Montana: The New State of Censorship

For years, I have tried to make my actions consistent with what I believe to be true. Sometimes this has required a course change, occasionally abrupt. There have been times in which I have had to eat my words. I have also tried to encourage others to act in the same manner and have, at times, called them out for blatant violations of this principle. In politics, I consider Republicans and conservatives (not always the same) to be the worst offenders because they claim to be defenders of freedom and advocates of limited government, but often leap at the chance to expand control into areas of personal affairs where they have no business being. Listed below are two articles I wrote a few years ago about this phenomenon.
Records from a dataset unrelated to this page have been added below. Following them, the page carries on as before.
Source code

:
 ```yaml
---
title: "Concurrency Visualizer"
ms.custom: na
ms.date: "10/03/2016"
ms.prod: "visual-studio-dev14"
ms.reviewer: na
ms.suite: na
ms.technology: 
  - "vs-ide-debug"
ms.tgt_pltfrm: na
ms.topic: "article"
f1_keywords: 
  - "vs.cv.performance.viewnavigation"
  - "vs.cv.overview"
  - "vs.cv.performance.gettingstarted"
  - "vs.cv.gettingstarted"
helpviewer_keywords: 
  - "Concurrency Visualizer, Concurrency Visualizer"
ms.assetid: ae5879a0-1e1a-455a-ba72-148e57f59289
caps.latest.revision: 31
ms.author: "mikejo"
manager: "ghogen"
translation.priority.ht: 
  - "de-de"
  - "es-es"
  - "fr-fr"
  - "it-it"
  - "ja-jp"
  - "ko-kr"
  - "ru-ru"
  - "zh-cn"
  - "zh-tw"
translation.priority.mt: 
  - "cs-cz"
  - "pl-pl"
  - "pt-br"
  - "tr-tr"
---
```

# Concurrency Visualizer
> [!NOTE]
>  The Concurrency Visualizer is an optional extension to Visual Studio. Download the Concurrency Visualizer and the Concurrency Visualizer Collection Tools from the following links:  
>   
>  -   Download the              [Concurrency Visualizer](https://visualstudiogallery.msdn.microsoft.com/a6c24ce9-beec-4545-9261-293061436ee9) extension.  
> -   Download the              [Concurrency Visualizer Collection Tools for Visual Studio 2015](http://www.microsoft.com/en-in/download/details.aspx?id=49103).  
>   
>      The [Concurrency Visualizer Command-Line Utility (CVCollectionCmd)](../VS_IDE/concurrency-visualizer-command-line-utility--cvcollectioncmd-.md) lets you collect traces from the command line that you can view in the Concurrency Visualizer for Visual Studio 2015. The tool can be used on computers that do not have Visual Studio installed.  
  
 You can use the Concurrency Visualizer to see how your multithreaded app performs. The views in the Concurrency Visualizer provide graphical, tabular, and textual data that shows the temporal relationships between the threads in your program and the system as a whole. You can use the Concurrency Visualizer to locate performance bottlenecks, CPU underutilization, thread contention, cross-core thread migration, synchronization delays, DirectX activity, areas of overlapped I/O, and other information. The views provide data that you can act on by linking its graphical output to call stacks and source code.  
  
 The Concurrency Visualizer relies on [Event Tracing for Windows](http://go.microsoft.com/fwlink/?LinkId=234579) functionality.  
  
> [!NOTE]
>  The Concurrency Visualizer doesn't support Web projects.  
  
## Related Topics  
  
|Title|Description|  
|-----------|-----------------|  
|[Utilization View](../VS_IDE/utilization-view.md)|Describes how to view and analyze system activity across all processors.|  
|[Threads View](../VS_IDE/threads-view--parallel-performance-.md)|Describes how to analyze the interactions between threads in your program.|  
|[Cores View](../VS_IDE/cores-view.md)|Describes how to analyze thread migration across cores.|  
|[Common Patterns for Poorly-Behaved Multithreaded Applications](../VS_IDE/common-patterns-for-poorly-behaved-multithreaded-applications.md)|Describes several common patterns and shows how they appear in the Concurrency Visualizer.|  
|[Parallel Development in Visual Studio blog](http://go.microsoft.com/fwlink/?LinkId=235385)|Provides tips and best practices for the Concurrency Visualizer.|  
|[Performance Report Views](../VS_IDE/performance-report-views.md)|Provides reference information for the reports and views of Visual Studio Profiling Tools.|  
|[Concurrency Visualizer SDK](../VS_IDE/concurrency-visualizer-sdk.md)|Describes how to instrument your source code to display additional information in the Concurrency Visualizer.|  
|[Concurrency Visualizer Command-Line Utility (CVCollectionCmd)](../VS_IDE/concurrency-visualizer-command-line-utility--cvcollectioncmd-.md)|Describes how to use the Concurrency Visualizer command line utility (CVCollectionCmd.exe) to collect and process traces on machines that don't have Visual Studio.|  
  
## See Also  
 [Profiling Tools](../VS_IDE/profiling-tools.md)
Just a few days ago, Montana’s Legislature sent a bill, SB0419, to the governor, Greg Gianforte for his approval to completely outlaw and ban TikTok from operating in the state. This bill would prevent any entity from making the app available to download on any device and would impose crushing fines and penalties on any violations of the rule. As the bill describes itself,


This immediately showed up as an article on ZeroHedge, emphasis theirs, with the prediction that the signature of the governor would inevitably result in a tsunami of lawsuits.

“Montana became the first state in the nation on Friday to ban TikTok from operating in the state, after lawmakers gave final passage to a bill that will undoubtedly face a tidal wave of legal challenges.”

Of course, being that Montana is a mountainous, land-locked state not even remotely close to an ocean, the more apt metaphor would be a massive rockslide, but who am I to criticize the editors at ZeroHedge for the wording. The important thing is that they are probably correct and that Montana’s taxpayers will, more than likely, foot the bill for many legal defenses challenging this obnoxious interference into the lives of private citizens.

Yes, you read that right. I said obnoxious interference, as in blatant censorship pertaining to what we can view, read, watch, follow, download, save, send, share, et al, online and in our own private lives! On this matter, I am not and cannot be ambivalent nor favoring. If I was to support this legislation while preaching the philosophy that people should be free and at liberty from government oversight, regulation, and law, then I would be inconsistent and the opposing viewpoints would be tearing my mind apart in open conflict. Cognitive dissonance on steroids.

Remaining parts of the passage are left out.